GH treatment reverses serum triglycerides
There were no differences between SGA and AGA rats at 1 or 21 days of age (Fig. 2A). Serum triglycerides were significantly reduced following GH-treated rats compared with NS-treated rats (P < 0.05) in SGA, but were unaltered with GH or NS treatment in AGA rats, indicating that exogenous GH administration normalized serum triglycerides in SGA rats (Fig. 2B).
GH treatment reverses protein expression of AMPK-α1/SREBP-1c/ACC-1 pathway
AMPK-α1 is known to be a major regulator of the lipid biosynthetic pathway. We examined the effects of maternal undernutrition on the hepatic AMPK, SREBP-1c and ACC-1 expression in SGA rats. Western blooting analysis showed that maternal undernutrition significantly down-regulated hepatic AMPK-α1 (P < 0.05) but up-regulated SREBP-1c and ACC-1 protein levels (P < 0.05) compared to the AGA rats at 21 days of age (Fig. 3A,B and C). These changes were reversed by GH in adulthood (Fig. 3D,E and F).
GH treatment reverses mRNA expression of AMPK-α1/SREBP-1c/ACC-1 pathway
The 21-day-old SGA rats demonstrated a marked decrease in mRNA expression of AMPK-α1 (P < 0.05), a massive increase in mRNA expression of SREBP-1c (P < 0.01) and ACC-1 (P < 0.05) when compared to AGA rats at the same age. Exogenous GH administration significantly increased hepatic AMPK-α1 mRNA expression (P < 0.05) and decreased SREBP-1c and ACC-1 mRNA expression (all P < 0.05) in the SGA + GH group compared with the SGA + NS group (Shown in Fig. 4).
GH treatment restores histone acetylation at the AMPK-α1 promoter
Histones modification is the predominant epigenetic phenomena that could control gene expression by modulating the structure of chromatin and the accessibility of regulatory DNA sequences to transcriptional activators and repressors. To determine whether the restoration of AMPK-α1 transcription in SGA GH treated animals was due to increased acetylation of H3 at the proximal promoter of AMPK-α1, we employed ChIP coupled with quantitative PCR. Mainly three sites (A1: −449 to −640; A2: −887 to −1099; A3: −1330 to −1526) along the AMPK-α1 promoter were analyzed (Shown in Fig. 5). At 21 days of age, there were significant reductions in histone H3 acetylation at the promoter of AMPK-α1 in SGA liver tissue compared with AGA rats. Furthermore, GH treatment increased histone H3 acetylation at 70 days of age in SGA rats, but had no significant effect in AGA rats, consistent with changes in expression of AMPK-α1 in response to GH treatment. When the CHIP experiments were carried out with IgG antibody, only a negligible amount of immunoprecipitations were observed, indicating that the proteins of interest protein binding at the AMPK-α1 promoter were successfully measured compared with non-specific protein.
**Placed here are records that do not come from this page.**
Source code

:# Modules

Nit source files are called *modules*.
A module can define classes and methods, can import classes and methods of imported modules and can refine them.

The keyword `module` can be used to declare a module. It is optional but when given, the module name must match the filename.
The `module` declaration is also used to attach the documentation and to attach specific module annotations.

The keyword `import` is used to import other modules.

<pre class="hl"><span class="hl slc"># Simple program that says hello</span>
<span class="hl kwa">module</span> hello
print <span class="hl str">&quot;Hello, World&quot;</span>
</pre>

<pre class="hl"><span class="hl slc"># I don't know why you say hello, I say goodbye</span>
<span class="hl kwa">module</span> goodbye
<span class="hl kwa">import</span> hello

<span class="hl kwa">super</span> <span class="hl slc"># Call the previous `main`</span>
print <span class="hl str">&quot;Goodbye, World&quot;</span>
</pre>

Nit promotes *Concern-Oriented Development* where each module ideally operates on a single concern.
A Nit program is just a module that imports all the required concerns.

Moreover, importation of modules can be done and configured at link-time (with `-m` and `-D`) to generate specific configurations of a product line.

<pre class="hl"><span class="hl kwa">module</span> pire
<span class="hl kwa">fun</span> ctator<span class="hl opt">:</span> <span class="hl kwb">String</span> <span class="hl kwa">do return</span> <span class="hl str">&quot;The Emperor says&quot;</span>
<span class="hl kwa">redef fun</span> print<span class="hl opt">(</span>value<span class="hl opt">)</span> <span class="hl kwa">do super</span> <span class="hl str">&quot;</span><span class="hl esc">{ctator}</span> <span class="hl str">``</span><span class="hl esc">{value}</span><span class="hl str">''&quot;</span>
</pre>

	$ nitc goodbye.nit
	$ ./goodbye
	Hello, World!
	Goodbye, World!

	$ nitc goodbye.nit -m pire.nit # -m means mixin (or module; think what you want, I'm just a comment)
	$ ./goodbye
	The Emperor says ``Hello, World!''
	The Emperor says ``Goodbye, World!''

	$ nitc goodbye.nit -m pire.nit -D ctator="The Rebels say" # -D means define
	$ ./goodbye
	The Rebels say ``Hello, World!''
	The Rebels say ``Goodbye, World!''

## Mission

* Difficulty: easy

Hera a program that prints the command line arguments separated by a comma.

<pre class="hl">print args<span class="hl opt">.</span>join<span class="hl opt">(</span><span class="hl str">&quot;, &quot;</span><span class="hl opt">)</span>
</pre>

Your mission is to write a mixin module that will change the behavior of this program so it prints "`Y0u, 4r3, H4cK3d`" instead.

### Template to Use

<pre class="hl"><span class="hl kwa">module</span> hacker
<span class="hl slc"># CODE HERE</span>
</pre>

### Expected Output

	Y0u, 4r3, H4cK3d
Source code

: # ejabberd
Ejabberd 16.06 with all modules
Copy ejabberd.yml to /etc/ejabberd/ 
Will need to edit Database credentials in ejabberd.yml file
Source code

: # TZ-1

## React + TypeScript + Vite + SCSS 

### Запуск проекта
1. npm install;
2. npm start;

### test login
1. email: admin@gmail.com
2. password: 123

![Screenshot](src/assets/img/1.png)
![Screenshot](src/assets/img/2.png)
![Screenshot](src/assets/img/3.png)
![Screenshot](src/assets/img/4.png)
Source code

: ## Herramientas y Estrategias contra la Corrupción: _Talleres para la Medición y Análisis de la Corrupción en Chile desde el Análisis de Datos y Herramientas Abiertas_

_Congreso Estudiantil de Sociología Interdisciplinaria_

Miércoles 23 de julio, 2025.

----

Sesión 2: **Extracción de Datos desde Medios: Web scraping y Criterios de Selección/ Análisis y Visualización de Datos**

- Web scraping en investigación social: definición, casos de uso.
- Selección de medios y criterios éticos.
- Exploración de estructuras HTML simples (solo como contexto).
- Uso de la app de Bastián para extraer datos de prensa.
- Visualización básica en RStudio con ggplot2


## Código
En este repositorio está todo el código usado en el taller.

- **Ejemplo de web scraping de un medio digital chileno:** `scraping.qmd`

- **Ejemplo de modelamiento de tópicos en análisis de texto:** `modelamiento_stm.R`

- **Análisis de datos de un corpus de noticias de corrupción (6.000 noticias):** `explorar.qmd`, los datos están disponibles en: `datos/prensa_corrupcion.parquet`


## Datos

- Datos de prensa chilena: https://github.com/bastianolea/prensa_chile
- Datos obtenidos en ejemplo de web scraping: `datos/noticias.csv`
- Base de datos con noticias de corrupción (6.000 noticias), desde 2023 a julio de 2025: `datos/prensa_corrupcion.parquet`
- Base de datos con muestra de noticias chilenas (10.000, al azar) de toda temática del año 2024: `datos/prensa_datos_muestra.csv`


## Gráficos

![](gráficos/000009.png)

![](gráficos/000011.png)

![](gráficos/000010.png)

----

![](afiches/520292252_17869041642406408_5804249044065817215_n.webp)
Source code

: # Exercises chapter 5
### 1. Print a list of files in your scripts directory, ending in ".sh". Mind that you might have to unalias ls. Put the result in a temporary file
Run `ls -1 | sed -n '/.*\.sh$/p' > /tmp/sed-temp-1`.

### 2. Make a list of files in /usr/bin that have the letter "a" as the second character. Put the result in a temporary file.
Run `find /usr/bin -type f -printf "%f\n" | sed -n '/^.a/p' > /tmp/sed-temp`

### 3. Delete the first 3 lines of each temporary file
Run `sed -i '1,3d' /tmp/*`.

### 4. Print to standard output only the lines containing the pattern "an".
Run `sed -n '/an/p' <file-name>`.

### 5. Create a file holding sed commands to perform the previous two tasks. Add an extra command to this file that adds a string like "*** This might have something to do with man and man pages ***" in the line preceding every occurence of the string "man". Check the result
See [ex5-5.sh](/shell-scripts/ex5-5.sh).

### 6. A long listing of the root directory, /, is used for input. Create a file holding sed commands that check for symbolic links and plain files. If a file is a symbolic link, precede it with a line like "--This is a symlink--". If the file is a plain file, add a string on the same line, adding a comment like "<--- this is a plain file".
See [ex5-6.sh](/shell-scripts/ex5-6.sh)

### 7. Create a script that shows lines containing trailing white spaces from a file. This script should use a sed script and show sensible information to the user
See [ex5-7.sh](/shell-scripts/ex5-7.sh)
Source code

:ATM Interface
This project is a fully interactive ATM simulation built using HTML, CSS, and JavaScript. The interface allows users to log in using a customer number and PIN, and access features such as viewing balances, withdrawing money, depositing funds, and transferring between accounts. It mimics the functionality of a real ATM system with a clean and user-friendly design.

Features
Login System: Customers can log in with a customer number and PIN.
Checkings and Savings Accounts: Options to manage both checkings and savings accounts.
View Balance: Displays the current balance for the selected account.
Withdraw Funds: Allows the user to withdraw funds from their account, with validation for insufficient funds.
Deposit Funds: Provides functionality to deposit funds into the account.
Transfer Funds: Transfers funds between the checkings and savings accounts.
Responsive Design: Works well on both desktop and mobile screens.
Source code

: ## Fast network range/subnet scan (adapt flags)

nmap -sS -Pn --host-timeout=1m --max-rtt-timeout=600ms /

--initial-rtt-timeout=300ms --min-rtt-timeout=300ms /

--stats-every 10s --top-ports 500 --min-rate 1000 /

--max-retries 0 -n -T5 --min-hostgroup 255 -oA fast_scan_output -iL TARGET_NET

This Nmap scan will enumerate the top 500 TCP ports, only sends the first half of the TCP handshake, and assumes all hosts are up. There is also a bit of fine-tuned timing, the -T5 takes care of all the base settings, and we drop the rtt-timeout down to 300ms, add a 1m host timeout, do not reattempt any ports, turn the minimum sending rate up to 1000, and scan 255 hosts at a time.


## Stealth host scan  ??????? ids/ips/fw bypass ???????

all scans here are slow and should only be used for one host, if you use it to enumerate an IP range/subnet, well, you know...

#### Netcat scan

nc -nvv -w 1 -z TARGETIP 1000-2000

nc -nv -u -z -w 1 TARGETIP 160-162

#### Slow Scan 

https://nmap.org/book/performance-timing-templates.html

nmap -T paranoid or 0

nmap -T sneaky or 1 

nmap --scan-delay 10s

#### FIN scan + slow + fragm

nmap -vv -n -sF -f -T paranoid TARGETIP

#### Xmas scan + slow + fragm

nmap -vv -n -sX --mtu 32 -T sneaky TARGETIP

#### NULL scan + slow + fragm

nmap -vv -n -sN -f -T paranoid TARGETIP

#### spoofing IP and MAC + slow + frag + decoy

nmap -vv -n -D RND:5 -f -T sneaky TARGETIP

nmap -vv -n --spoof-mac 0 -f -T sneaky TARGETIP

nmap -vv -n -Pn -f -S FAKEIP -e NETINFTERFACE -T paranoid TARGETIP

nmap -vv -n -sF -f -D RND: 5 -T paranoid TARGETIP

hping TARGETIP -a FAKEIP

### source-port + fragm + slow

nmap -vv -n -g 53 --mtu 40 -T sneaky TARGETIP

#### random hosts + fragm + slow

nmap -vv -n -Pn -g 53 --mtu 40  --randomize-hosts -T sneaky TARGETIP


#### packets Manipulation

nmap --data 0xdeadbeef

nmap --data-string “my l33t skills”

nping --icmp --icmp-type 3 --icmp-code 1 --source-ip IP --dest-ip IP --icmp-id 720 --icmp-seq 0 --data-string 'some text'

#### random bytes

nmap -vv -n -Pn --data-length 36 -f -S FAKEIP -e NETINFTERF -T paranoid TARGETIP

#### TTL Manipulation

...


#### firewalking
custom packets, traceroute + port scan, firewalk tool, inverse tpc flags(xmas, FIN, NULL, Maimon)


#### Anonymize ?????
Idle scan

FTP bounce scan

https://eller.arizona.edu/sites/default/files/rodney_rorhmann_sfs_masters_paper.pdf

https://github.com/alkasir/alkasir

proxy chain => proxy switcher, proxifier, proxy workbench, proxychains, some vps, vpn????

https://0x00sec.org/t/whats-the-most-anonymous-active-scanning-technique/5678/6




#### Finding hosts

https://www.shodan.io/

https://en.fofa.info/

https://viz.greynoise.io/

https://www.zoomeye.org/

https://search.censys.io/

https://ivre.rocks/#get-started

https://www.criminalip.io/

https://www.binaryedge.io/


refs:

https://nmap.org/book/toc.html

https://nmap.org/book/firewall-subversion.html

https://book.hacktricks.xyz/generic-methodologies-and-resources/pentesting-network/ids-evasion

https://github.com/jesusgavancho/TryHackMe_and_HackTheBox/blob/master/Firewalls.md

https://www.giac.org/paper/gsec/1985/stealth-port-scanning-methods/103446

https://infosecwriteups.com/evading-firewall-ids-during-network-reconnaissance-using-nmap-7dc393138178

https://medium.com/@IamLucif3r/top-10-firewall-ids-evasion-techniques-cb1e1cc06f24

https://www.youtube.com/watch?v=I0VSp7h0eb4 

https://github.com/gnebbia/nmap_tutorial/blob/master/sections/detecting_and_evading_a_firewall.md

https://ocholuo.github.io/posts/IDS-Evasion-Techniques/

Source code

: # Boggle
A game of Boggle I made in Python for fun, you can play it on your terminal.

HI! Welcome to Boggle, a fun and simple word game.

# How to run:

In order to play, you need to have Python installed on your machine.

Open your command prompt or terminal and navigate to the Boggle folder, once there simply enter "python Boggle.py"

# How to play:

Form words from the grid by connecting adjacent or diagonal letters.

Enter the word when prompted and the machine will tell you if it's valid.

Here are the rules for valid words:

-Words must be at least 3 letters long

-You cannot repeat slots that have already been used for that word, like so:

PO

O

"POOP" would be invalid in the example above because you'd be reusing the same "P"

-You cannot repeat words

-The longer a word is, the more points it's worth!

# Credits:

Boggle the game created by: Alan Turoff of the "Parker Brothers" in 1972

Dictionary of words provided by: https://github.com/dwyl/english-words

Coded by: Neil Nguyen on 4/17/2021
The “fetal origins of adult disease hypothesis” put forward by Barker suggests that fetal adaptation to an adverse intrauterine milieu leads to persistent changes in cellular biology and systemic physiology20. To understand the molecular mechanisms, various animal models have been developed to promote intrauterine fetal programming, including maternal undernutrition, uteroplacental insufficiency and maternal glucocortcoid exposure21. In our study, SGA model was achieved by prenatal nutrient restriction, which could obtain higher success rates. SGA rats grew faster since birth, by 21 days of age, however, they still remained shorter and lighter than their normal counterparts, failed to fully catch up growth, which were similar with Chakraborty’s clinical study22. GH treatments in our study were effective, significantly preventing growth retardation in SGA rats and maintaining it close to normal levels.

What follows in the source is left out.